A couple of weeks prior to their voucher-spending bookshop excursion, each class decides on a title (through hustings and votes – it’s democracy in action) and they then work collaboratively on an alternative cover design which is produced at an appropriate scale to cover the classroom door.
The book selected is used as a stimulus for creative work over the next few weeks, and this is all displayed inside. The door/cover therefore becomes – quite literally – a portal into another world.
Each class works on a different title, and so our school becomes a living library.
Over the years, titles chosen have ranged from The Three Little Pigs in Reception, through Q Pootle 5, The Bolds and The Ice Monster, to Chasing Vermeer, Running Wild and Wonder in Y6.
Celebrating quality literature
We find that the project work initiated by this approach to celebrating quality literature is infinitely more valuable, impactful and longer lasting than the dressing-up activity which it replaced.
It involves every pupil, gives a book-centred focus for the entirety of the second half of the spring term each year, is both collaborative and creative, and makes our school environment a truly lovely place to be.
This approach […] is infinitely more valuable, impactful and longer lasting than the dressing-up activity which it replaced”

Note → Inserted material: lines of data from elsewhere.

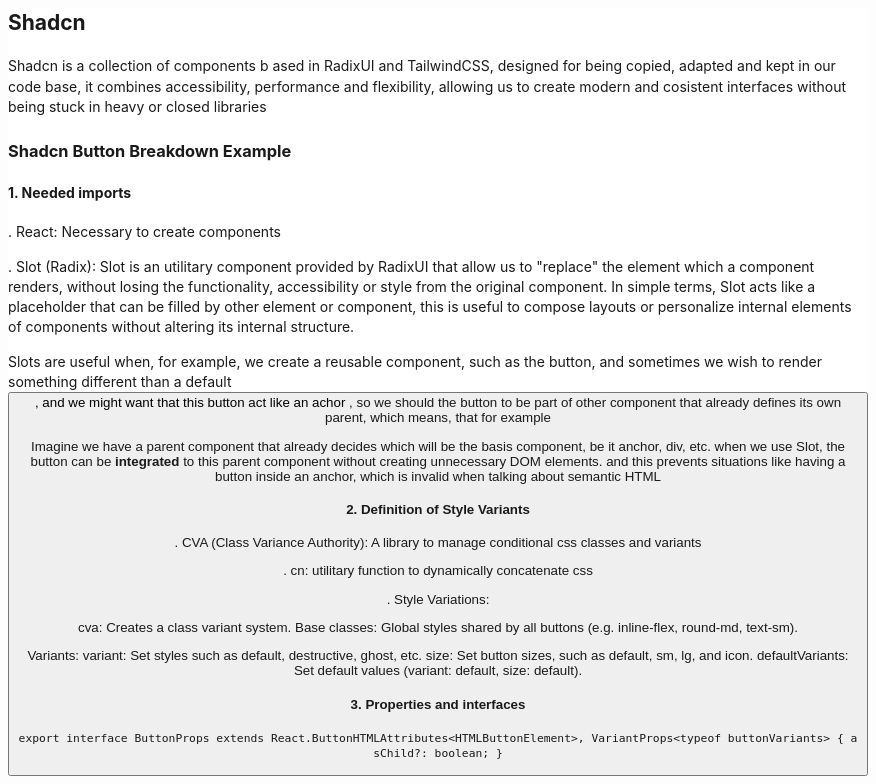## Shadcn

Shadcn is a collection of components b ased in RadixUI and TailwindCSS, designed for being copied, adapted and kept in our
code base, it combines accessibility, performance and flexibility, allowing us to create modern and cosistent interfaces
without being stuck in heavy or closed libraries

### Shadcn Button Breakdown Example

#### 1. Needed imports

. React: Necessary to create components

. Slot (Radix): Slot is an utilitary component provided by RadixUI that allow us to "replace" the element which a component
renders, without losing the functionality, accessibility or style from the original component. In simple terms, Slot acts
like a placeholder that can be filled by other element or component, this is useful to compose layouts or personalize
internal elements of components without altering its internal structure.

Slots are useful when, for example, we create a reusable component, such as the button, and sometimes we wish to render
something different than a default <button>, and we might want that this button act like an achor <a>, so we should
the button to be part of other component that already defines its own parent, which means, that for example

Imagine we have a parent component that already decides which will be the basis component, be it anchor, div, etc. when
we use Slot, the button can be **integrated** to this parent component without creating unnecessary DOM elements. and this
prevents situations like having a button inside an anchor, which is invalid when talking about semantic HTML

#### 2. Definition of Style Variants

. CVA (Class Variance Authority): A library to manage conditional css classes and variants

. cn: utilitary function to dynamically concatenate css

. Style Variations:

cva: Creates a class variant system.
Base classes: Global styles shared by all buttons (e.g. inline-flex, round-md, text-sm).

Variants:
variant: Set styles such as default, destructive, ghost, etc.
size: Set button sizes, such as default, sm, lg, and icon.
defaultVariants: Set default values ​​(variant: default, size: default).

#### 3. Properties and interfaces

`export interface ButtonProps
   extends React.ButtonHTMLAttributes<HTMLButtonElement>,
      VariantProps<typeof buttonVariants> {
   asChild?: boolean;
   }`
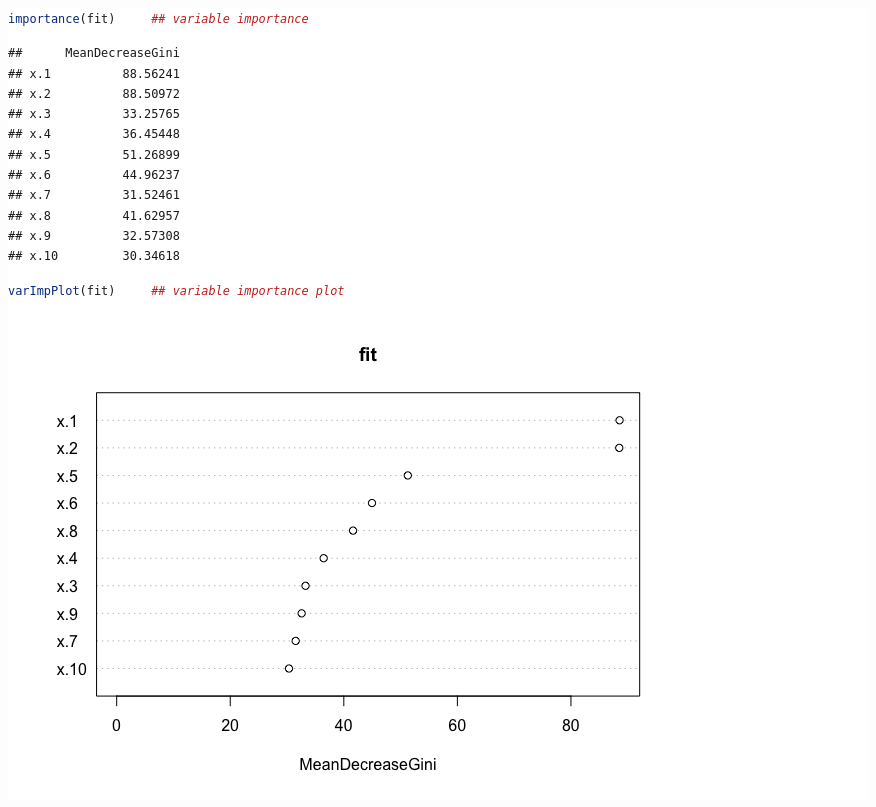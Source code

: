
 ``` r
importance(fit)     ## variable importance 
```

    ##      MeanDecreaseGini
    ## x.1          88.56241
    ## x.2          88.50972
    ## x.3          33.25765
    ## x.4          36.45448
    ## x.5          51.26899
    ## x.6          44.96237
    ## x.7          31.52461
    ## x.8          41.62957
    ## x.9          32.57308
    ## x.10         30.34618

``` r
varImpPlot(fit)     ## variable importance plot
```

![](homework6_files/figure-gfm/unnamed-chunk-5-2.png)
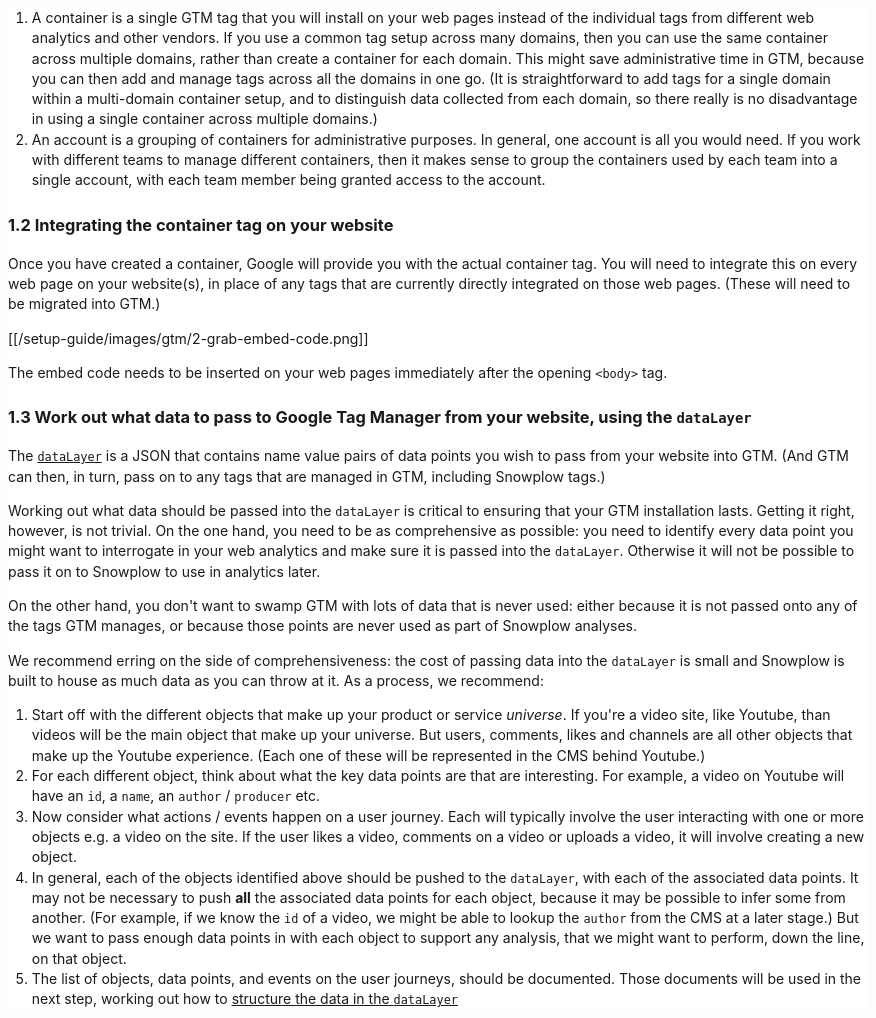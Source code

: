 1. A container is a single GTM tag that you will install on your web pages instead of the individual tags from different web analytics and other vendors. If you use a common tag setup across many domains, then you can use the same container across multiple domains, rather than create a container for each domain. This might save administrative time in GTM, because you can then add and manage tags across all the domains in one go. (It is straightforward to add tags for a single domain within a multi-domain container setup, and to distinguish data collected from each domain, so there really is no disadvantage in using a single container across multiple domains.)
2. An account is a grouping of containers for administrative purposes. In general, one account is all you would need. If you work with different teams to manage different containers, then it makes sense to group the containers used by each team into a single account, with each team member being granted access to the account.

<a name="1.2" />

### 1.2 Integrating the container tag on your website

Once you have created a container, Google will provide you with the actual container tag. You will need to integrate this on every web page on your website(s), in place of any tags that are currently directly integrated on those web pages. (These will need to be migrated into GTM.)

[[/setup-guide/images/gtm/2-grab-embed-code.png]]

The embed code needs to be inserted on your web pages immediately after the opening `<body>` tag.

<a name="1.3" />

### 1.3 Work out what data to pass to Google Tag Manager from your website, using the `dataLayer`

The [`dataLayer`][datalayer] is a JSON that contains name value pairs of data points you wish to pass from your website into GTM. (And GTM can then, in turn, pass on to any tags that are managed in GTM, including Snowplow tags.)

Working out what data should be passed into the `dataLayer` is critical to ensuring that your GTM installation lasts. Getting it right, however, is not trivial. On the one hand, you need to be as comprehensive as possible: you need to identify every data point you might want to interrogate in your web analytics and make sure it is passed into the `dataLayer`. Otherwise it will not be possible to pass it on to Snowplow to use in analytics later.

On the other hand, you don't want to swamp GTM with lots of data that is never used: either because it is not passed onto any of the tags GTM manages, or because those points are never used as part of Snowplow analyses.

We recommend erring on the side of comprehensiveness: the cost of passing data into the `dataLayer` is small and Snowplow is built to house as much data as you can throw at it. As a process, we recommend:

1. Start off with the different objects that make up your product or service *universe*. If you're a video site, like Youtube, than videos will be the main object that make up your universe. But users, comments, likes and channels are all other objects that make up the Youtube experience. (Each one of these will be represented in the CMS behind Youtube.)
2. For each different object, think about what the key data points are that are interesting. For example, a video on Youtube will have an `id`, a `name`, an `author` / `producer` etc.
3. Now consider what actions / events happen on a user journey. Each will typically involve the user interacting with one or more objects e.g. a video on the site. If the user likes a video, comments on a video or uploads a video, it will involve creating a new object.
4. In general, each of the objects identified above should be pushed to the `dataLayer`, with each of the associated data points. It may not be necessary to push **all** the associated data points for each object, because it may be possible to infer some from another. (For example, if we know the `id` of a video, we might be able to lookup the `author` from the CMS at a later stage.) But we want to pass enough data points in with each object to support any analysis, that we might want to perform, down the line, on that object.
5. The list of objects, data points, and events on the user journeys, should be documented. Those documents will be used in the next step, working out how to [structure the data in the `dataLayer`](#1.4)


[datalayer]: https://developers.google.com/tag-manager/reference
[event-tracking]: https://github.com/snowplow/snowplow/wiki/2-Specific-event-tracking-with-the-Javascript-tracker#tracking-specific-events
[ecomm-tracking]: https://github.com/snowplow/snowplow/wiki/javascript-tracker#wiki-ecommerce
[gtm-vars]: https://developers.google.com/tag-manager/reference#varnames
[enhancedEcommerce]: https://developers.google.com/analytics/devguides/collection/analyticsjs/enhanced-ecommerce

And, just in case you’re still reeling from the lack of costumes, we don’t actually ignore clothing completely. On World Book Day itself each child sports an accessory or element inspired by the particular fictional community created within each classroom – so it might be a motif, a design, a badge or something as simple as a colour – that all children integrate into their everyday school uniform.
We get the best of all worlds – and we love it!